[MATERIAL PROVIDED]
########

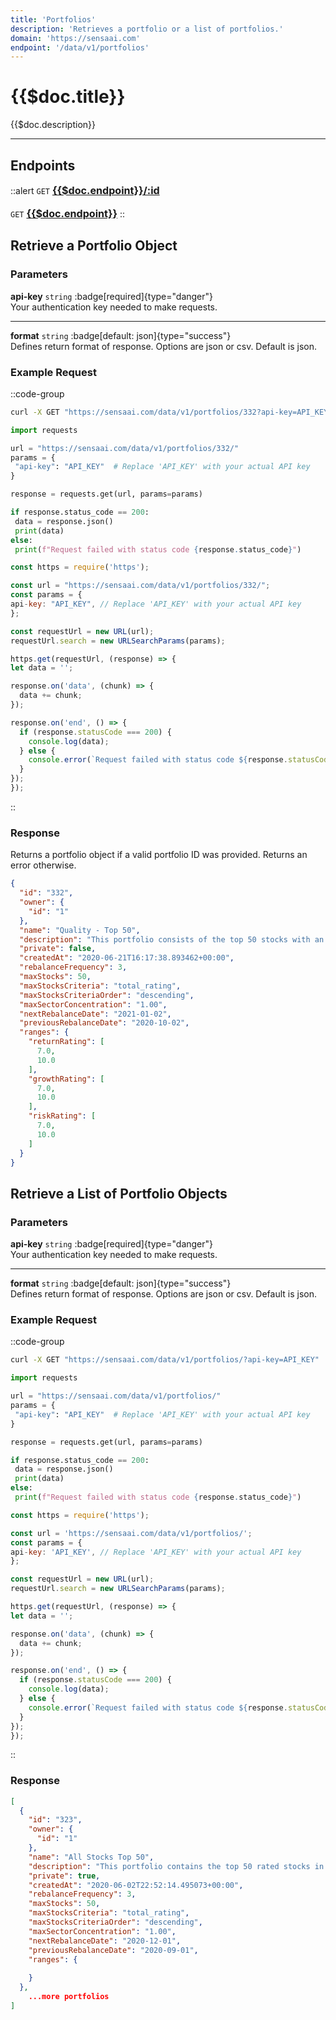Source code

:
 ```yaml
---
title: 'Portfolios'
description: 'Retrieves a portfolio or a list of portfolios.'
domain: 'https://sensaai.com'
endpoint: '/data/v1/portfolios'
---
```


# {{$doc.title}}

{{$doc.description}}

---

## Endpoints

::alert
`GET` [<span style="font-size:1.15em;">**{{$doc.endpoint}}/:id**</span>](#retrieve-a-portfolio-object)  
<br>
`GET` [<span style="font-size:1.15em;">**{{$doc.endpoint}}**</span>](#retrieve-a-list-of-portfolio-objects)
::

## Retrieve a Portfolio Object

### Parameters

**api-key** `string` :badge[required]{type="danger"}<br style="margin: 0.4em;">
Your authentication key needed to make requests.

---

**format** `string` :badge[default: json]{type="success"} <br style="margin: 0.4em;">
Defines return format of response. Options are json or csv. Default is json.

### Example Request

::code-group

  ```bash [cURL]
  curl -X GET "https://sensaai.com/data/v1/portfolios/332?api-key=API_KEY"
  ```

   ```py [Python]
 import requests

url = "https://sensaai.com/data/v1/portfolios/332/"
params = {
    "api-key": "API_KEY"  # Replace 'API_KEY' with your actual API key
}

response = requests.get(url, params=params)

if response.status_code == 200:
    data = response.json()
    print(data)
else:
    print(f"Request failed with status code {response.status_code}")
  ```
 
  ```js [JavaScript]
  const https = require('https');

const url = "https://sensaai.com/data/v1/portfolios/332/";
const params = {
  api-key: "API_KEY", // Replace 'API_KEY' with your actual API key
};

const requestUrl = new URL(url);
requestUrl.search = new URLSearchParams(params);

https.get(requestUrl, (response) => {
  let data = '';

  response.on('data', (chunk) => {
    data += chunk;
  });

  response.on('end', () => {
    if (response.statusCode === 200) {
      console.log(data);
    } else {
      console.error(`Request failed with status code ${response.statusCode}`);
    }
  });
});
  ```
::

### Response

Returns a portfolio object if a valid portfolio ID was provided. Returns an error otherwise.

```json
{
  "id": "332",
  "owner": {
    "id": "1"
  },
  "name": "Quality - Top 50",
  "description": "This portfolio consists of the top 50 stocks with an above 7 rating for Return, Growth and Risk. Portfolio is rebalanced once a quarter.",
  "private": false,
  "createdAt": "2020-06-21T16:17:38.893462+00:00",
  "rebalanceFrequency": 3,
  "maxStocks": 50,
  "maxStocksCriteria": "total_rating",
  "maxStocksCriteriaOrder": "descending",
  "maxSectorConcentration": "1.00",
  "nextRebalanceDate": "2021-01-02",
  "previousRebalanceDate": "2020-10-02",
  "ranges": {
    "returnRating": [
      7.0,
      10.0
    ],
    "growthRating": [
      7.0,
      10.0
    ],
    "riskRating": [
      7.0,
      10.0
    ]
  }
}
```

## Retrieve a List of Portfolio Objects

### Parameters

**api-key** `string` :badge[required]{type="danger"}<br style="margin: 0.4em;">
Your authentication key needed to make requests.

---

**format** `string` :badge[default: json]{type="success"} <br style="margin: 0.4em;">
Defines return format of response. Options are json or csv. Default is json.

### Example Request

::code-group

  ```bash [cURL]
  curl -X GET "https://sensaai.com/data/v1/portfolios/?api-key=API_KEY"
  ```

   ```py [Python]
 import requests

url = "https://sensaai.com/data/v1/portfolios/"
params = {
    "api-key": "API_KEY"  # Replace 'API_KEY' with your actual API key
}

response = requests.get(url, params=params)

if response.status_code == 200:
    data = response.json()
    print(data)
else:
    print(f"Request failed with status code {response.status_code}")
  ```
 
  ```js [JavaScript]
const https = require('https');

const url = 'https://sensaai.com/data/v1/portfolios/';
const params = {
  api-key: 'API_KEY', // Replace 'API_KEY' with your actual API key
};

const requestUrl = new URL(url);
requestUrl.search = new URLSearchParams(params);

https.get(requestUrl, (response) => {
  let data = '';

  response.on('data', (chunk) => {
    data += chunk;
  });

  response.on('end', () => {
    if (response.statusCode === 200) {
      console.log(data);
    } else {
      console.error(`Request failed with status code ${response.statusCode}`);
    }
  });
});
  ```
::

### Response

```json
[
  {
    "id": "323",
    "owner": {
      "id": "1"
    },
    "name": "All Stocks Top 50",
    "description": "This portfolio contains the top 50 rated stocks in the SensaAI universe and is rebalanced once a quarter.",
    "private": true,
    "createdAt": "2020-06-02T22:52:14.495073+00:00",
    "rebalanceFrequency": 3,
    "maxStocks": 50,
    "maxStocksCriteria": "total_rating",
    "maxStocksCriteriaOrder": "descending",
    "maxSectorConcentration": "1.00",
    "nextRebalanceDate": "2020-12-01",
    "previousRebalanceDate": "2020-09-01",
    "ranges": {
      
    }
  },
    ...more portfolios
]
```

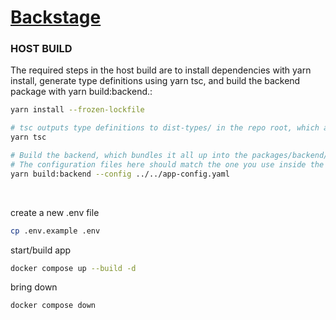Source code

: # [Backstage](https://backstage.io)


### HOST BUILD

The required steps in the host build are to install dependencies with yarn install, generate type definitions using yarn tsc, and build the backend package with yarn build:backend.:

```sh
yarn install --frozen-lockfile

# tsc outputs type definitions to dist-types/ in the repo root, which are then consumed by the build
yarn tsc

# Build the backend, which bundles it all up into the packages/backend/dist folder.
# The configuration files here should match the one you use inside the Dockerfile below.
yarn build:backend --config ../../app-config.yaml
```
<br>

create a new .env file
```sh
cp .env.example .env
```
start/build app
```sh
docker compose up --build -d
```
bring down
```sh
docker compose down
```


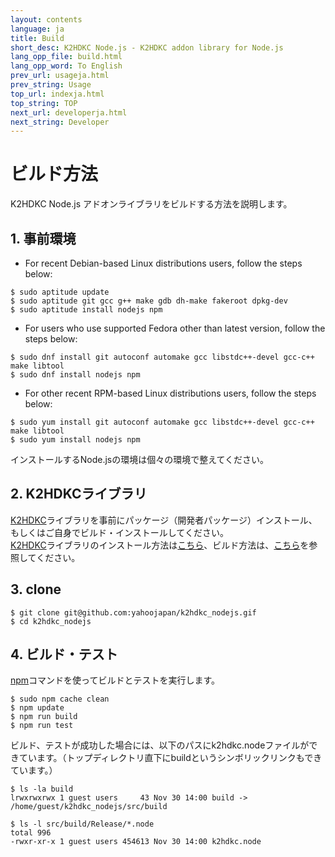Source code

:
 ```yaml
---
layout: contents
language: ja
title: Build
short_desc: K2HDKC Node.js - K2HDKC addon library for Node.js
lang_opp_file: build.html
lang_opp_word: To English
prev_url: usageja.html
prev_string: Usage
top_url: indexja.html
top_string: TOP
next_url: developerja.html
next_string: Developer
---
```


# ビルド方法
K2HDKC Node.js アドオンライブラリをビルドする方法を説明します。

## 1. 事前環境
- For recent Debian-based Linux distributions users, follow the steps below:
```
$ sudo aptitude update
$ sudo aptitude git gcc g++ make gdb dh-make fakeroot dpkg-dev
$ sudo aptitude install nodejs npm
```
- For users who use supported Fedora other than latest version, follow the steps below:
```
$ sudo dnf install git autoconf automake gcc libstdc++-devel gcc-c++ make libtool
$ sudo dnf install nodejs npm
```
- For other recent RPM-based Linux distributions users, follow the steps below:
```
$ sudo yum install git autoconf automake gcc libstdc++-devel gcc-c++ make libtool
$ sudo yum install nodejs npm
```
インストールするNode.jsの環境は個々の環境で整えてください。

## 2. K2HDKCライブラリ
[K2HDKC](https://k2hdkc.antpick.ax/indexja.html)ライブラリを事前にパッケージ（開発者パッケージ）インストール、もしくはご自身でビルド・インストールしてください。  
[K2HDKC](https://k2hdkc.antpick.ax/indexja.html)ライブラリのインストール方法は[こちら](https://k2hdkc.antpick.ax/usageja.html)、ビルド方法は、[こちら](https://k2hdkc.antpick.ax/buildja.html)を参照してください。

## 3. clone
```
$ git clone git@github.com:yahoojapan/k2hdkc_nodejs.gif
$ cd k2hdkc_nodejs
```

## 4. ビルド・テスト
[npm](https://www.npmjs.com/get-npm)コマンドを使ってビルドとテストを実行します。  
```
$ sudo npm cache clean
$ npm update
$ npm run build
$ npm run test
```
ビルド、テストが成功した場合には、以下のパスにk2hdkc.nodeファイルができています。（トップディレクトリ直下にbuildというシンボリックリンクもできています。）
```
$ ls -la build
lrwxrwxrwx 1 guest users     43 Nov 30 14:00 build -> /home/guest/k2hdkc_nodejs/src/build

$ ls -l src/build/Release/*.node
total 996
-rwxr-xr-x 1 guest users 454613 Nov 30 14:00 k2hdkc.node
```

########

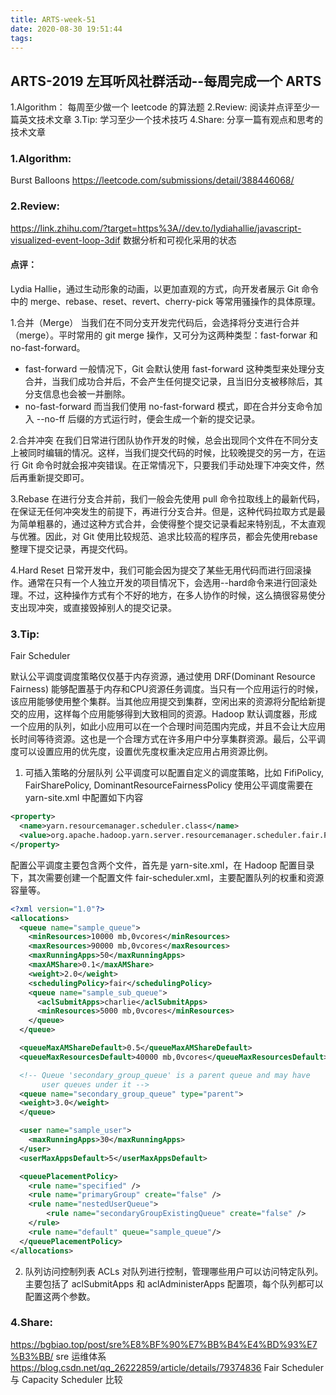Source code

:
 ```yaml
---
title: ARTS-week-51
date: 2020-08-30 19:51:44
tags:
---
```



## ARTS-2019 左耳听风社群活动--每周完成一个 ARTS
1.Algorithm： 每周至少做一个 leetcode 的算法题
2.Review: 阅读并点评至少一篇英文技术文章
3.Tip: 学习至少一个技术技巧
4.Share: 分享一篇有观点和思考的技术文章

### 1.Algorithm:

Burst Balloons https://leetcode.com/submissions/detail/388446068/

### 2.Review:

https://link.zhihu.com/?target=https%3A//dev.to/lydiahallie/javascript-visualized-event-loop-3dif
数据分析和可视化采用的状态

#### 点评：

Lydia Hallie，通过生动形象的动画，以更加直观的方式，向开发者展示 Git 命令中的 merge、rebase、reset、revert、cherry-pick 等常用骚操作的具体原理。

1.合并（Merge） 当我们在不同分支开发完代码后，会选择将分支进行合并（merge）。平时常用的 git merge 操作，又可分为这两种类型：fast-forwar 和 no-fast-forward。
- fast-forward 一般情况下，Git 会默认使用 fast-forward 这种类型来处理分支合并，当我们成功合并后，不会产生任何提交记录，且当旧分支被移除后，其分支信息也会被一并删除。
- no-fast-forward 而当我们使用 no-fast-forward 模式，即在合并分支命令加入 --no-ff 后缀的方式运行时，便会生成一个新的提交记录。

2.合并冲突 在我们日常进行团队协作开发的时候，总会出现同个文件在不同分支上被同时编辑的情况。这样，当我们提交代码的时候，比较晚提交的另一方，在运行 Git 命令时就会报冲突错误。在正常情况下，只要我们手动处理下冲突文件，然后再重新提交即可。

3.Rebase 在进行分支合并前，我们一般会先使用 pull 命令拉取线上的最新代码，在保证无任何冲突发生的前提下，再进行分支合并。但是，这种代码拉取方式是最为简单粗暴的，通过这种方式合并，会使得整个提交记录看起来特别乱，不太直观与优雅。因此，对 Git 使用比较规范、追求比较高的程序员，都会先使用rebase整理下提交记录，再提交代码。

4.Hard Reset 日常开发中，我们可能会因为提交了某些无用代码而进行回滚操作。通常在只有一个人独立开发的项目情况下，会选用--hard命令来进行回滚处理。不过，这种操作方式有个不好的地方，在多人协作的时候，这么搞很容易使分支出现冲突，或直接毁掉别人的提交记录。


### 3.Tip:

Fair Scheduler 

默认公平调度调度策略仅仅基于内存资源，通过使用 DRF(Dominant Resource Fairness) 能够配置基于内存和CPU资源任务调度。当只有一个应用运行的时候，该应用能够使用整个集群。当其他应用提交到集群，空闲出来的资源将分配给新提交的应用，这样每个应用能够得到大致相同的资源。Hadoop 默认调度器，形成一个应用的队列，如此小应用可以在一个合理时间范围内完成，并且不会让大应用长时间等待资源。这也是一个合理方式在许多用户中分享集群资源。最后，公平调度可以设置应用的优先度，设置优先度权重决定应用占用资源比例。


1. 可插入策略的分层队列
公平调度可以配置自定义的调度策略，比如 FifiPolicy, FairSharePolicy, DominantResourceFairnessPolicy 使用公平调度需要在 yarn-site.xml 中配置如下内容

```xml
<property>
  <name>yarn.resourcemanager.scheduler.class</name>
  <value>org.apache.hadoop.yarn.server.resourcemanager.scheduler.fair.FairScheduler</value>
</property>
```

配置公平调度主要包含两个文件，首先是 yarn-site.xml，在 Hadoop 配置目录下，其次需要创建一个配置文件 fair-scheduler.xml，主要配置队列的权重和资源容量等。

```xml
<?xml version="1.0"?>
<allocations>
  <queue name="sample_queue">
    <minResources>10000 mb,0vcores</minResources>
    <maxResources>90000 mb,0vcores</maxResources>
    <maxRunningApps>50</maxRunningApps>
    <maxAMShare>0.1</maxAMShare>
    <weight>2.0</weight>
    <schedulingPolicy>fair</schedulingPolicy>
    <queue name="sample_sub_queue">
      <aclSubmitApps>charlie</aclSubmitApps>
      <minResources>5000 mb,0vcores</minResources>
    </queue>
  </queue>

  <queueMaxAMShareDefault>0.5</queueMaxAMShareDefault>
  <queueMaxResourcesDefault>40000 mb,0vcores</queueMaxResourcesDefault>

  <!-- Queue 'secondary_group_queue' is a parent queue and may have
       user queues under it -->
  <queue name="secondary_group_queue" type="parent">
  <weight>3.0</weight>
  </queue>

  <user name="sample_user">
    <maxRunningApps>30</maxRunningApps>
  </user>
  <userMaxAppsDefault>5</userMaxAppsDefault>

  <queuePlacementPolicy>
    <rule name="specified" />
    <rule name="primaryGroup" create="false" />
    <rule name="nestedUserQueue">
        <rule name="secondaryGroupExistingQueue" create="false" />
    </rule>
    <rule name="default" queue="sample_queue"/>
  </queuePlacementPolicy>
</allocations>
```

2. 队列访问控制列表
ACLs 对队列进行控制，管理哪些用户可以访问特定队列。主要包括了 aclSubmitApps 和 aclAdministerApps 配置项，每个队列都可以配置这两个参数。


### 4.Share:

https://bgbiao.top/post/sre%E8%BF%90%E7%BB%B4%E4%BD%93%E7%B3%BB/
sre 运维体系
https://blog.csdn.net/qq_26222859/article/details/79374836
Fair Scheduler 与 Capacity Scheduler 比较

########

[INSTRUCTIONS TO FOLLOW]
In how many lines of the records does the word "queuePlacementPolicy" appear? Give the number alone.

[WRITTEN ANSWER]
2